Os macacos são altamente sensíveis ao vírus da febre amarela, especialmente os barbados e os saguis ou micos. A morte de macacos devido à doença serve como alerta aos órgãos de saúde sobre a necessidade de vacinação imediata da população humana. Assim como humanos, os macacos são considerados hospedeiros e vítimas do vírus e ainda ajudam a sociedade se proteger, já que sua morte indica o risco da doença na região. Por isso, atuam como sentinelas da circulação do vírus da febre amarela. Nos primatas, o vírus se mantém por um curto espaço de tempo, pois eles adoecem e morrem por conta da infecção. Os reservatórios do vírus e responsáveis por sua manutenção na natureza são mosquitos silvestre, que podem transmitir o vírus para novos hospedeiros durante os cerca de 30 dias que vivem.

Muriquis

Também considerados uma espécie em situação de perigo e um dos 25 primatas mais ameaçados do mundo, os muriquis do norte foram os menos impactados entre os primatas dizimados na reserva Feliciano Miguel Abdala. De acordo com a primatologista americana Karen Strier, professora de antropologia da Universidade Wisconsin-Madison (EUA), a perda de 10% do total de 350 animais coincidiu com o período do surto da doença no Leste de Minas. “Chegamos a número de cinco anos atrás e isso significa um impacto enorme para esses primatas, já ameaçados de extinção. Mas, ao contrário dos barbados e demais atingidos, eles têm mais chance de recuperar a população anteriormente registrada”, afirma Karen, que é também presidente da Sociedade Internacional de Primatologia.
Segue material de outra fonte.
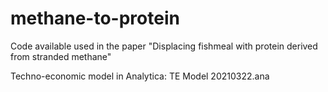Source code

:# methane-to-protein
Code available used in the paper "Displacing fishmeal with protein derived from stranded methane" 

Techno-economic model in Analytica: TE Model 20210322.ana 
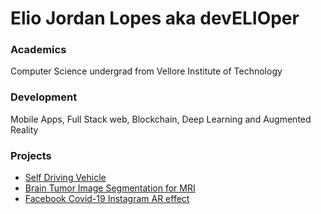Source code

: # Elio Jordan Lopes aka devELIOper

### Academics

Computer Science undergrad from Vellore Institute of Technology

### Development

Mobile Apps, Full Stack web, Blockchain, Deep Learning and Augmented Reality

### Projects

- [Self Driving Vehicle](https://github.com/lopeselio/Behavioral-Cloning-Udacity)
- [Brain Tumor Image Segmentation for MRI](https://github.com/lopeselio/Brain-Tumor-Image-Segmentation-For-Magnetic-Resonance-Imaging)
- [Facebook Covid-19 Instagram AR effect]()

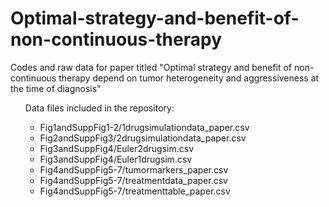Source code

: # Optimal-strategy-and-benefit-of-non-continuous-therapy
Codes and raw data for paper titled "Optimal strategy and benefit of non-continuous therapy depend on tumor heterogeneity and aggressiveness at the time of diagnosis"<br>
<ul>
Data files included in the repository:<br>
<ul>
  <li>Fig1andSuppFig1-2/1drugsimulationdata_paper.csv</li>
  <li>Fig2andSuppFig3/2drugsimulationdata_paper.csv</li>
  <li>Fig3andSuppFig4/Euler2drugsim.csv</li>		
  <li>Fig3andSuppFig4/Euler1drugsim.csv</li>	
  <li>Fig4andSuppFig5-7/tumormarkers_paper.csv</li>
  <li>Fig4andSuppFig5-7/treatmentdata_paper.csv</li>
  <li>Fig4andSuppFig5-7/treatmenttable_paper.csv</li>
</ul>
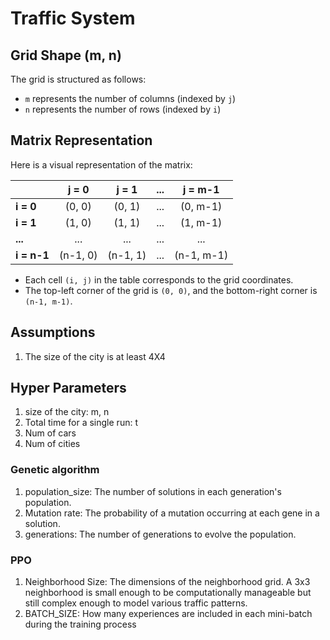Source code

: # Traffic System

## Grid Shape (m, n)

The grid is structured as follows:

- `m` represents the number of columns (indexed by `j`)
- `n` represents the number of rows (indexed by `i`)

## Matrix Representation

Here is a visual representation of the matrix:

|       | **j = 0** | **j = 1** | **...** | **j = m-1** |
|-------|:---------:|:---------:|:-------:|:-----------:|
| **i = 0** | (0, 0)   | (0, 1)   | ...     | (0, m-1)     |
| **i = 1** | (1, 0)   | (1, 1)   | ...     | (1, m-1)     |
| **...**   | ...      | ...      | ...     | ...          |
| **i = n-1** | (n-1, 0) | (n-1, 1) | ...     | (n-1, m-1)   |

- Each cell `(i, j)` in the table corresponds to the grid coordinates.
- The top-left corner of the grid is `(0, 0)`, and the bottom-right corner is `(n-1, m-1)`.

## Assumptions 
1. The size of the city is at least 4X4

## Hyper Parameters
1. size of the city: m, n 
2. Total time for a single run: t
3. Num of cars
4. Num of cities

### Genetic algorithm
1. population_size: The number of solutions in each generation's population.
2. Mutation rate: The probability of a mutation occurring at each gene in a solution.
3. generations: The number of generations to evolve the population.

### PPO
1. Neighborhood Size: The dimensions of the neighborhood grid. A 3x3 neighborhood is small enough to be computationally manageable but still complex enough to model various traffic patterns.
2. BATCH_SIZE: How many experiences are included in each mini-batch during the training process

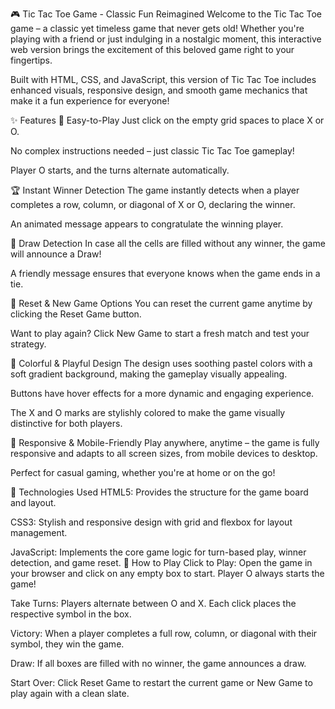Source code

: 🎮 Tic Tac Toe Game - Classic Fun Reimagined
Welcome to the Tic Tac Toe game – a classic yet timeless game that never gets old! Whether you're playing with a friend or just indulging in a nostalgic moment, this interactive web version brings the excitement of this beloved game right to your fingertips.

Built with HTML, CSS, and JavaScript, this version of Tic Tac Toe includes enhanced visuals, responsive design, and smooth game mechanics that make it a fun experience for everyone!

✨ Features
🔄 Easy-to-Play
Just click on the empty grid spaces to place X or O.

No complex instructions needed – just classic Tic Tac Toe gameplay!

Player O starts, and the turns alternate automatically.

🏆 Instant Winner Detection
The game instantly detects when a player completes a row, column, or diagonal of X or O, declaring the winner.

An animated message appears to congratulate the winning player.

🎉 Draw Detection
In case all the cells are filled without any winner, the game will announce a Draw!

A friendly message ensures that everyone knows when the game ends in a tie.

🔄 Reset & New Game Options
You can reset the current game anytime by clicking the Reset Game button.

Want to play again? Click New Game to start a fresh match and test your strategy.

🌟 Colorful & Playful Design
The design uses soothing pastel colors with a soft gradient background, making the gameplay visually appealing.

Buttons have hover effects for a more dynamic and engaging experience.

The X and O marks are stylishly colored to make the game visually distinctive for both players.

📱 Responsive & Mobile-Friendly
Play anywhere, anytime – the game is fully responsive and adapts to all screen sizes, from mobile devices to desktop.

Perfect for casual gaming, whether you're at home or on the go!

🔧 Technologies Used
HTML5: Provides the structure for the game board and layout.

CSS3: Stylish and responsive design with grid and flexbox for layout management.

JavaScript: Implements the core game logic for turn-based play, winner detection, and game reset.
📝 How to Play
Click to Play: Open the game in your browser and click on any empty box to start. Player O always starts the game!

Take Turns: Players alternate between O and X. Each click places the respective symbol in the box.

Victory: When a player completes a full row, column, or diagonal with their symbol, they win the game.

Draw: If all boxes are filled with no winner, the game announces a draw.

Start Over: Click Reset Game to restart the current game or New Game to play again with a clean slate.

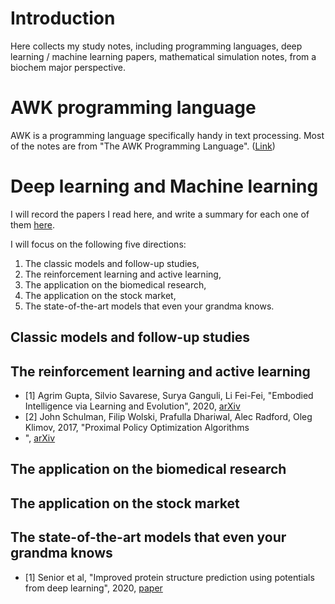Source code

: # Introduction
Here collects my study notes, including programming languages, deep learning / machine learning papers, mathematical simulation notes, from a biochem major perspective.

# AWK programming language
AWK is a programming language specifically handy in text processing. Most of the notes are from "The AWK Programming Language". ([Link](https://hackmd.io/@DBUyNCQ1Q1S3ECugt2X6HQ/HJqLz_L-O))

# Deep learning and Machine learning
I will record the papers I read here, and write a summary for each one of them [here](https://hackmd.io/@DBUyNCQ1Q1S3ECugt2X6HQ/HyIt069pU).

I will focus on the following five directions:

1. The classic models and follow-up studies,
2. The reinforcement learning and active learning,
2. The application on the biomedical research,
3. The application on the stock market,
4. The state-of-the-art models that even your grandma knows.

## Classic models and follow-up studies

## The reinforcement learning and active learning
- [1] Agrim Gupta, Silvio Savarese, Surya Ganguli, Li Fei-Fei, "Embodied Intelligence via Learning and Evolution", 2020, [arXiv](https://arxiv.org/abs/2102.02202)
- [2] John Schulman, Filip Wolski, Prafulla Dhariwal, Alec Radford, Oleg Klimov, 2017, "Proximal Policy Optimization Algorithms
- ", [arXiv](https://arxiv.org/abs/1707.06347)

## The application on the biomedical research

## The application on the stock market

## The state-of-the-art models that even your grandma knows
- [1] Senior et al, "Improved protein structure prediction using potentials from deep learning", 2020, [paper](https://www.nature.com/articles/s41586-019-1923-7)
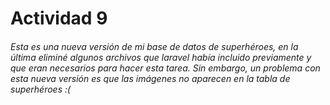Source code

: # Actividad 9
<h6>Esta es una nueva versión de mi base de datos de superhéroes, en la última eliminé algunos archivos que laravel había incluido previamente y que eran necesarios para hacer esta tarea.
Sin embargo, un problema con esta nueva versión es que las imágenes no aparecen en la tabla de superhéroes :(</h6>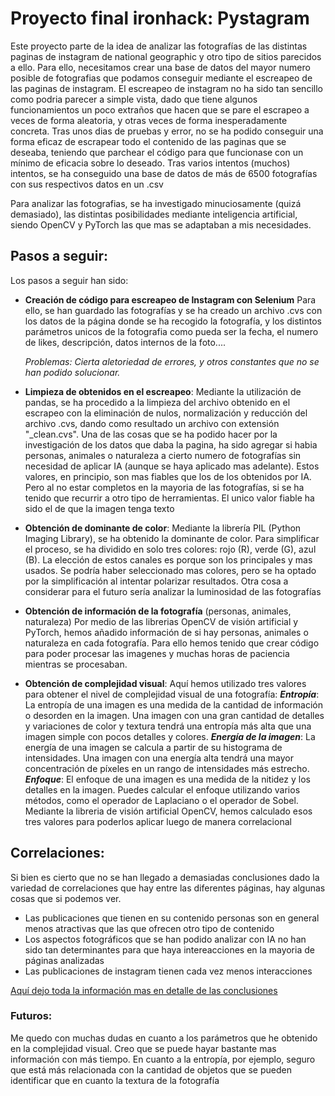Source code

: # Proyecto final ironhack: Pystagram
Este proyecto parte de la idea de analizar las fotografías de las distintas paginas de instagram de national geographic y otro tipo de sitios parecidos a ello.
Para ello, necesitamos crear una base de datos del mayor numero posible de fotografias que podamos conseguir mediante el escreapeo de las paginas de instagram.
El escreapeo de instagram no ha sido tan sencillo como podria parecer a simple vista, dado que tiene algunos funcionamientos un poco extraños que hacen que se pare el escrapeo a veces de forma aleatoria, y otras veces de forma inesperadamente concreta.
Tras unos dias de pruebas y error, no se ha podido conseguir una forma eficaz de escrapear todo el contenido de las paginas que se deseaba, teniendo que parchear el código para que funcionase con un mínimo de eficacia sobre lo deseado.
Tras varios intentos (muchos) intentos, se ha conseguido una base de datos de más de 6500 fotografías con sus respectivos datos en un .csv

Para analizar las fotografias, se ha investigado minuciosamente (quizá demasiado), las distintas posibilidades mediante inteligencia artificial, siendo OpenCV y PyTorch las que mas se adaptaban a mis necesidades.


## Pasos a seguir:
Los pasos a seguir han sido:
- **Creación de código para escreapeo de Instagram con Selenium**
    Para ello, se han guardado las fotografías y se ha creado un archivo .cvs con los datos de la página donde se ha recogido la fotografía, y los distintos parámetros unicos de la fotografia como pueda ser la fecha, el numero de likes, descripción, datos internos de la foto....

    *Problemas: Cierta aletoriedad de errores, y otros constantes que no se han podido solucionar.*


- **Limpieza de obtenidos en el escreapeo**:
    Mediante la utilización de pandas, se ha procedido a la limpieza del archivo obtenido en el escrapeo con la eliminación de nulos, normalización y reducción del archivo .cvs, dando como resultado un archivo con extensión "_clean.cvs". Una de las cosas que se ha podido hacer por la investigación de los datos que daba la pagina, ha sido agregar si habia personas, animales o naturaleza a cierto numero de fotografías sin necesidad de aplicar IA (aunque se haya aplicado mas adelante). Estos valores, en principio, son mas fiables que los de los obtenidos por IA. Pero al no estar completos en la mayoria de las fotografías, si se ha tenido que recurrir a otro tipo de herramientas. El unico valor fiable ha sido el de que la imagen tenga texto


- **Obtención de dominante de color**:
    Mediante la librería PIL (Python Imaging Library), se ha obtenido la dominante de color. Para simplificar el proceso, se ha dividido en solo tres colores: rojo (R), verde (G), azul (B). La elección de estos canales es porque son los principales y mas usados. Se podría haber seleccionado mas colores, pero se ha optado por la simplificación al intentar polarizar resultados. Otra cosa a considerar para el futuro sería analizar la luminosidad de las fotografías


- **Obtención de información de la fotografía** (personas, animales, naturaleza)
    Por medio de las librerias OpenCV de visión artificial y PyTorch, hemos añadido información de si hay personas, animales o naturaleza en cada fotografía. Para ello hemos tenido que crear código para poder procesar las imagenes y muchas horas de paciencia mientras se procesaban.


- **Obtención de complejidad visual**:
    Aquí hemos utilizado tres valores para obtener el nivel de complejidad visual de una fotografía:
    ***Entropía***: La entropía de una imagen es una medida de la cantidad de información o desorden en la imagen. Una imagen con una gran cantidad de detalles y variaciones de color y textura tendrá una entropía más alta que una imagen simple con pocos detalles y colores.
    ***Energía de la imagen***: La energía de una imagen se calcula a partir de su histograma de intensidades. Una imagen con una energía alta tendrá una mayor concentración de píxeles en un rango de intensidades más estrecho.
    ***Enfoque***: El enfoque de una imagen es una medida de la nitidez y los detalles en la imagen. Puedes calcular el enfoque utilizando varios métodos, como el operador de Laplaciano o el operador de Sobel.
    Mediante la libreria de visión artificial OpenCV, hemos calculado esos tres valores para poderlos aplicar luego de manera correlacional


## Correlaciones:
Si bien es cierto que no se han llegado a demasiadas conclusiones dado la variedad de correlaciones que hay entre las diferentes páginas, hay algunas cosas que si podemos ver.

- Las publicaciones que tienen en su contenido personas son en general menos atractivas que las que ofrecen otro tipo de contenido
- Los aspectos fotográficos que se han podido analizar con IA no han sido tan determinantes para que haya intereacciones en la mayoria de páginas analizadas
- Las publicaciones de instagram tienen cada vez menos interacciones

[Aquí dejo toda la información mas en detalle de las conclusiones](https://www.youtube.com/watch?v=dQw4w9WgXcQ)

### Futuros:
Me quedo con muchas dudas en cuanto a los parámetros que he obtenido en la complejidad visual. Creo que se puede hayar bastante mas información con más tiempo. En cuanto a la entropía, por ejemplo, seguro que está más relacionada con la cantidad de objetos que se pueden identificar que en cuanto la textura de la fotografía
Ela destaca, no entanto, que até então não houve confirmação de que tenha sido a febre amarela a causa da morte dos muriquis. “Tivemos uma coincidência das mortes no mesmo período do surto, mas isso pode ser reflexo de outras situações, como outros tipos de doença, idade e o fato de os últimos dois anos não terem registro de muita chuva. Mas temos suspeita de que pelo menos uma proporção possa ter sofrido os efeitos da febre amarela também”, afirma a pesquisadora.

 

Remanescente florestal

O domínio da mata atlântica ocupa cerca de 36% do estado de Minas Gerais. Menos de 4% dessa formação ainda está coberta por vegetação natural, que se estendia originalmente por todo o Leste mineiro. A Reserva Particular do Patrimônio Natural Feliciano Miguel Abdala representa, neste contexto, um importante remanescente florestal localizado no município de Caratinga, à margem esquerda do Rio Manhuaçu, na Bacia do Rio Doce, em Minas Gerais.

Com área de 957 hectares, a reserva corresponde a 72% da Fazenda Montes Claros, formada por 80% de matas em bom estado de conservação e 20% de pastos abandonados e florestas em regeneração. Muitos vizinhos da Fazenda Montes Claros contam com pequenas áreas de florestas em suas propriedades, o que totaliza cerca 1.450ha de mata atlântica original na região. Devido ao elevado número de plantas endêmicas e da rica fauna de aves e mamíferos ameaçados de extinção existentes na área, a reserva é considerada uma das áreas prioritárias para conservação da biodiversidade na mata atlântica.